I was feeling elated. I stood contemplating the continuation of an ancient lineage; I recalled the smell of babies, which is so delicious I begin to understand cannibalism; I considered the joys of being dragged around playgrounds by someone 58 years my junior until I drop dead of a heart attack.
Then I saw the nappies.
My whole life flashed before me. I used to look like that — shining with innocence and fluffy with ignorance — then I discovered that, like nappies, one can expect to be poo-ed on, on a daily basis, run through the mangle with monotonous regularity and hung out to dry where the wind will blow you every which-way.
Eventually you’ll grow old and fall to bits.
It’s about that time you begin to realise that protecting someone’s backside is a noble calling, but it’s too late – you’ve been relegated to polishing the car, until even that’s beyond you.
Then it’s one last menial task, like wiping up the cat’s poo, before they throw you in the garbage bin.
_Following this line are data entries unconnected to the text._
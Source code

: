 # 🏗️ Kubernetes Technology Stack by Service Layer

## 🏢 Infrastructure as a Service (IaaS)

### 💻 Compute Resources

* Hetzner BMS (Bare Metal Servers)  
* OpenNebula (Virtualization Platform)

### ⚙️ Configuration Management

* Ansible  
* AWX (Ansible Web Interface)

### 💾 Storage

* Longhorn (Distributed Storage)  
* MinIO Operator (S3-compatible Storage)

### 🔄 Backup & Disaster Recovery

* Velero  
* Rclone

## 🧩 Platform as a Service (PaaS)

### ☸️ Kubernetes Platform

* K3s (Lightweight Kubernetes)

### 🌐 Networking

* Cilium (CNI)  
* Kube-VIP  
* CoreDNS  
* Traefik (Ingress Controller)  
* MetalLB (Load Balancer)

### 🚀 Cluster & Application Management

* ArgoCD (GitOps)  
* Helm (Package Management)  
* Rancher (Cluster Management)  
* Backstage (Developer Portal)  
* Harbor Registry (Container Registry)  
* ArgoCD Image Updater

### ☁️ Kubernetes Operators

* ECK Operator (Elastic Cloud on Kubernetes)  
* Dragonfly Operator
Oh, they might be sorry to see you go. As they take their foot off the pedal and drop the lid they might say something like: “It’s amazing how useful these nappies have been since the kids grew up.”
But they’ll have forgotten about you before the lid clangs shut.
What’s the point then? I hear you ask.
The point is: it doesn’t matter.
I can’t speak for the nappies, but I enjoyed it. I am enjoying it. And when it comes to chucking me in the bin they’ll find me clinging to the bedpost like a goanna to a tree.
I’m not here to collect epitaphs. I’m here to have fun – and I’m having it. I even had it when I was being pee-ed on (literally) by a long line of offspring with less bladder control than I hope to have when I’m 90.
And it’s about to start all over again!
I have forgotten how far up the bookshelves a three-year-old can reach. I have forgotten how long they can hold their breath; I have forgotten what it’s like to have a kid in the car asking: “Arewethereyetarewethereyetarewethereyet?”
But it’s coming back to me.
And this time I’m only the grandfather. Life as a nappy might not smell of roses much of the time, but if it postpones that one-way journey to the great garbage bin in the sky, I’ll take the job.